Written and Directed by Greta Gerwig, Lady Bird is another in a long and storied history of coming of age films. Does this one stand out from the pack or is it an also ran?
It’s the early 2000s and Christine “Lady Bird” McPherson (Saorise Ronan) is a senior in Catholic school, looking forward to leaving Sacramento for college—preferably on the east coast. Her parents, Marion (Laurie Metcalf) and Larry (Tracy Letts), can’t afford that, so Marion tries to sell Lady Bird on local colleges. Lady Bird—the name Christine gave herself—does not exactly fit in at her school. She and her best friend, Julie (Beanie Feldstein), are pretty much outcasts, but Lady Bird longs for acceptance from the more popular kids. The film follows her through the final year of high school and the ups and downs she experiences as she discovers who she really is, despite being supremely confident in her identity.

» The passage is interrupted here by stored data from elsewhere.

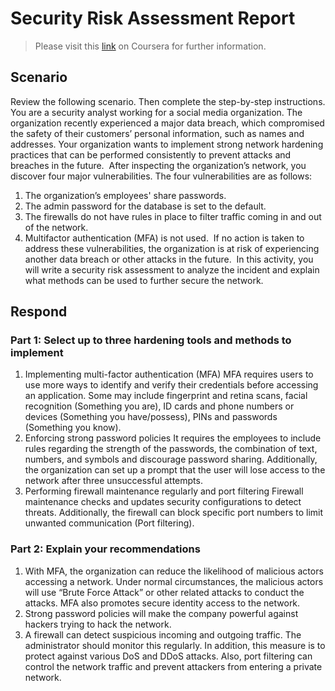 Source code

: # Security Risk Assessment Report 

> Please visit this [link](https://www.coursera.org/learn/networks-and-network-security?specialization=google-cybersecurity) on Coursera for further information. 

## Scenario 
Review the following scenario. Then complete the step-by-step instructions. <br>
You are a security analyst working for a social media organization. The organization recently experienced a major data breach, which compromised the safety of their customers’ personal information, such as names and addresses. Your organization wants to implement strong network hardening practices that can be performed consistently to prevent attacks and breaches in the future. 
After inspecting the organization’s network, you discover four major vulnerabilities. The four vulnerabilities are as follows:
1.	The organization’s employees' share passwords.
2.	The admin password for the database is set to the default.
3.	The firewalls do not have rules in place to filter traffic coming in and out of the network.
4.	Multifactor authentication (MFA) is not used. 
If no action is taken to address these vulnerabilities, the organization is at risk of experiencing another data breach or other attacks in the future. 
In this activity, you will write a security risk assessment to analyze the incident and explain what methods can be used to further secure the network.

## Respond
### Part 1: Select up to three hardening tools and methods to implement
1. Implementing multi-factor authentication (MFA)
MFA requires users to use more ways to identify and verify their credentials before accessing an application. Some may include fingerprint and retina scans, facial recognition (Something you are), ID cards and phone numbers or devices (Something you have/possess), PINs and passwords (Something you know).
2. Enforcing strong password policies
It requires the employees to include rules regarding the strength of the passwords, the combination of text, numbers, and symbols and discourage password sharing. Additionally, the organization can set up a prompt that the user will lose access to the network after three unsuccessful attempts.
3. Performing firewall maintenance regularly and port filtering
Firewall maintenance checks and updates security configurations to detect threats. Additionally, the firewall can block specific port numbers to limit unwanted communication (Port filtering).

### Part 2: Explain your recommendations
1. With MFA, the organization can reduce the likelihood of malicious actors accessing a network. Under normal circumstances, the malicious actors will use “Brute Force Attack” or other related attacks to conduct the attacks. MFA also promotes secure identity access to the network. 
2. Strong password policies will make the company powerful against hackers trying to hack the network. 
3. A firewall can detect suspicious incoming and outgoing traffic. The administrator should monitor this regularly. In addition, this measure is to protect against various DoS and DDoS attacks. Also, port filtering can control the network traffic and prevent attackers from entering a private network.
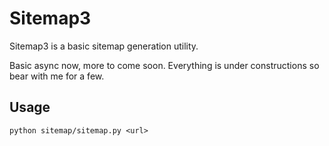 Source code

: # Sitemap3

Sitemap3 is a basic sitemap generation utility.

Basic async now, more to come soon. Everything is under constructions so bear with me for a few.

## Usage

    python sitemap/sitemap.py <url>
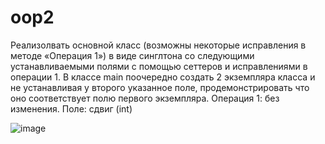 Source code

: # oop2

Реализолвать основной класс (возможны некоторые исправления в методе «Операция 1») в виде синглтона со следующими устанавливаемыми полями с помощью сеттеров и исправлениями в операции 1. В классе main поочередно создать 2 экземпляра класса и не устанавливая у второго указанное поле, продемонстрировать что оно соответствует полю первого экземпляра.
        Операция 1: без изменения. Поле: сдвиг (int)

![image](https://github.com/user-attachments/assets/9f3ba98e-13a9-4046-b5dd-cbcd4aff354d)
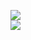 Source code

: [![](https://img.shields.io/badge/Made%20With-Github%20Spray-lightgrey.svg?style=for-the-badge&logo=github)](https://github.com/Annihil/github-spray#12240)  
[![](https://i.imgur.com/2DrTn0Z.gif)](https://github.com/Annihil/github-spray) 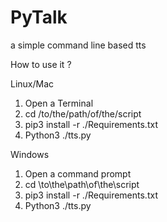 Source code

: # PyTalk
a simple command line based tts 

How to use it ?


Linux/Mac 

1. Open a Terminal 
2. cd /to/the/path/of/the/script
3. pip3 install -r ./Requirements.txt
4. Python3 ./tts.py

Windows

1. Open a command prompt 
2. cd \to\the\path\of\the\script
3. pip3 install -r ./Requirements.txt
4. Python3 ./tts.py
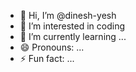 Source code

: - 👋 Hi, I’m @dinesh-yesh
- 👀 I’m interested in coding 
- 🌱 I’m currently learning ...
- 😄 Pronouns: ...
- ⚡ Fun fact: ...

<!---
dinesh-yesh/dinesh-yesh is a ✨ special ✨ repository because its `README.md` (this file) appears on your GitHub profile.
You can click the Preview link to take a look at your changes.
--->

With Lady Bird, Greta Gerwig has crafted a hilarious, but heartwarming coming of age tale with a distinct heroine at its center. It is also a nice meditation on class and the struggles most working families face. There’s a scene where Larry discovers that he and his son, Miguel (Jordan Rodrigues), are going for the same I/T job that is absolutely heartbreaking. And that’s how Lady Bird is, you’ll be laughing hysterically, but then it hits you with poignant dramatic moments that reduce you to tears.
The main conflict in the film, aside from Lady Bird fighting with herself about who she wants to be, is between Lady Bird and Marion. They have a contentious relationship as Lady Bird wants to dream big and shoot for the stars, but her mother tries to prepare her for the realities of life, at times a bit too harshly. However, Lady Bird isn’t always the easiest character to like, so you find yourself hating some of the things she does or says, but still rooting for her to make the right decisions. That’s the sign of a great character.
The cast is fantastic and elevates Gerwig’s already great script. Ronan is magnetic as Lady Bird and proves equally adept at handling both the comedy and drama of the piece. Metcalf is equally great as Marion. We see Marion from various angles, allowing Metcalf to really dig into this wholly-realized character. Tracy Letts is a goddamned national treasure. The deft subtlety he applies to this role is incredible. I’ve enjoyed him in most everything I’ve seen him in and his performance in Lady Bird is no exception. Lucas Hedges and Timothée Chalamet do really nice work as the boys in Lady Bird’s life and Beanie Feldstein has several amazing scenes as Julie.
Overall, Lady Bird is an absolute delight. Just when I thought it was going to chuck some great dramatic material aside for laughs, it came back and tugged at my heartstrings. Definitely check it out.